There are millions of people who have just heard words, and they go on throwing those words around: hypnotism, mesmerism, brainwashing – and they don’t understand a thing they are saying.
So rather than arguing, you can say, “If you know about brainwashing, I am ready: brainwash me, so I can see what brainwashing is. If you know what hypnotism is, hypnotize me, so I can experience what hypnotism is.”
Make one thing certainly clear to them: “You don’t know – you are simply throwing words about.”
I was a student of a professor, and there was always conflict with him for the simple reason that he went on throwing words about and he did not know what they meant. I would insist, “You explain that word. And I will not be satisfied only by an intellectual explanation. I am ready – brainwash me, hypnotize me, I am ready.” But he was just throwing words about.
He reported to the vice-chancellor of that university that I was a continual trouble because I would contest each word, that he had to prove…. The vice-chancellor asked me to come to see him. The professor was present there – I immediately understood what the problem was.
The vice-chancellor said to me, “Why do you create trouble?”
I said, “I don’t create trouble. You just wait and see.” I asked that professor – he was a Bengali man, Professor Bhattacharya – I asked, “Have you read the book written by Ouspensky, Tractatus Logico Philosophicus?”
He said, “Yes! It is such a famous book. I loved it when I read it.”
And I told the vice-chancellor, “Phone the library and inquire if there is any such book – because I have simply made up the name of the book.
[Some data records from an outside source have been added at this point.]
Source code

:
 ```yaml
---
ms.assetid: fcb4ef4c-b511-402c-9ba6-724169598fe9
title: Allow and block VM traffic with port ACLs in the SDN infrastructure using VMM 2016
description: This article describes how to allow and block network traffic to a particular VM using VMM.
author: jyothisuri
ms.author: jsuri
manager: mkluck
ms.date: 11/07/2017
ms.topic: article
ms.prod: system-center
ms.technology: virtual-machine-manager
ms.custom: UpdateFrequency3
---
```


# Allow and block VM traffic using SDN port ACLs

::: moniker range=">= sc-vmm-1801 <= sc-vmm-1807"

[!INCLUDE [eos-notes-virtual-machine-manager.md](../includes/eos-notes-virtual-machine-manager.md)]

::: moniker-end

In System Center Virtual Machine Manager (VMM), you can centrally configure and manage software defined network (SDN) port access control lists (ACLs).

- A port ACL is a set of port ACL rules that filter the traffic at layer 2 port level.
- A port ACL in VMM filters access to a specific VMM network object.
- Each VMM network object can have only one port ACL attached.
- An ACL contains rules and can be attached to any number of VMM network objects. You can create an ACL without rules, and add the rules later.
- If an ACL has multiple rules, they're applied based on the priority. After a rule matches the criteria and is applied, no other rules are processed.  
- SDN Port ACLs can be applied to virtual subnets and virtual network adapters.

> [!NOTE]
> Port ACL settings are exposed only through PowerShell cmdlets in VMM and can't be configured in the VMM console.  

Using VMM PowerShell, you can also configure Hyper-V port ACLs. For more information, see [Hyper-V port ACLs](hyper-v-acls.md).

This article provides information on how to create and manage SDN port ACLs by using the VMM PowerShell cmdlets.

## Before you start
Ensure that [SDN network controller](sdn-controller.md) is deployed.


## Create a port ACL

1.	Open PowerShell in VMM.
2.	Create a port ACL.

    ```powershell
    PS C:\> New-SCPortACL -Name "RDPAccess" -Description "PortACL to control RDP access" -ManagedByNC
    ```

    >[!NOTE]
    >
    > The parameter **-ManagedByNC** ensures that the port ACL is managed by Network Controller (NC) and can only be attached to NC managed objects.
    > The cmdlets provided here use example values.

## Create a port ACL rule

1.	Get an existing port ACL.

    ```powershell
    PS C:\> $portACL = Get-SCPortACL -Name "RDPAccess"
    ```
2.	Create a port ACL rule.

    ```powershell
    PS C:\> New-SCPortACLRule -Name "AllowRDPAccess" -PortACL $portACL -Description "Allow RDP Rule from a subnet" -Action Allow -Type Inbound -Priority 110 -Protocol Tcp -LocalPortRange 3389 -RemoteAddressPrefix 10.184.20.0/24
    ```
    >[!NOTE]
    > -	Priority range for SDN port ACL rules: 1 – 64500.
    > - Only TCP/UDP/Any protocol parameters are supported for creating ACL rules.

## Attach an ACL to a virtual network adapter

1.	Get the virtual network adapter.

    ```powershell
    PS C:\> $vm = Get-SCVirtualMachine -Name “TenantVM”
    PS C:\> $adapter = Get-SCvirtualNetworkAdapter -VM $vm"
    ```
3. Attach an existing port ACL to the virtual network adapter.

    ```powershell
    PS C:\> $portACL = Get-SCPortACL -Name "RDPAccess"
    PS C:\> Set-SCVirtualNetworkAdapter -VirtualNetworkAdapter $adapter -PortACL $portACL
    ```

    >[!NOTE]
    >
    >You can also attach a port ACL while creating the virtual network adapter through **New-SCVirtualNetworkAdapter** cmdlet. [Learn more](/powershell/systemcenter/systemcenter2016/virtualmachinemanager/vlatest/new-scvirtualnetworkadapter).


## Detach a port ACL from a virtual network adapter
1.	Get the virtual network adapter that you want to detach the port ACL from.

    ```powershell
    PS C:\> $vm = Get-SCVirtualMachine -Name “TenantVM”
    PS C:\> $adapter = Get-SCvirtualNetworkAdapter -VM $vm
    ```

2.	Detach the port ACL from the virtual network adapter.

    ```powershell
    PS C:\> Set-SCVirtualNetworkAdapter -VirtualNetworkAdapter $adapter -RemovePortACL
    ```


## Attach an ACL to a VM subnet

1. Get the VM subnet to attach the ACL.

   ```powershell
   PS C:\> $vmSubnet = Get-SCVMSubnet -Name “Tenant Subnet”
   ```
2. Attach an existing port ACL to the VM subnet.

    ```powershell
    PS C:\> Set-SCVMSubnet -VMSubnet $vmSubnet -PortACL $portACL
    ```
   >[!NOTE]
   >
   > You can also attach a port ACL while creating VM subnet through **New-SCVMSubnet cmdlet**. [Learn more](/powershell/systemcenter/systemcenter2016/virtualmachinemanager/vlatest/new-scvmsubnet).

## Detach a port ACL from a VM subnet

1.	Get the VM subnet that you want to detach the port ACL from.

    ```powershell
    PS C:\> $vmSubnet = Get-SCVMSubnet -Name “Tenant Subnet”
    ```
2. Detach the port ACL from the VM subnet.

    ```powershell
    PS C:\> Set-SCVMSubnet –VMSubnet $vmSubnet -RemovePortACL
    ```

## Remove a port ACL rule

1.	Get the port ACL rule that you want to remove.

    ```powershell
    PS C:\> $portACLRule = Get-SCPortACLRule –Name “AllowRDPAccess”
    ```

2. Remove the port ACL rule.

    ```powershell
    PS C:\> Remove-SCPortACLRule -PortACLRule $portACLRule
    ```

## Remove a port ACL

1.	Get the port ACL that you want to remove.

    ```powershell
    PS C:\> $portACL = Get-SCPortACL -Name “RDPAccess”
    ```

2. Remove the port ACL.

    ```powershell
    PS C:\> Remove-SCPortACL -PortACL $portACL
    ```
There is a book Tractatus Logico Philosophicus, but it is not written by P.D. Ouspensky, it is written by Ludwig Wittgenstein – and this man has never seen the book. This is my whole problem in the class.
“Do you think I am creating trouble or is this man the trouble? Can’t he be honest and say, ‘I have never heard of such a book’? But he cannot accept his ignorance – about anything.”
The vice-chancellor phoned to the librarian; the librarian said, “P.D. Ouspensky has never written such a book. There is a book of this name, but the author is Ludwig Wittgenstein.”
The vice-chancellor said to the professor, “You have to understand that if you don’t know, you should not pretend to know. And this boy has made his point absolutely clear.”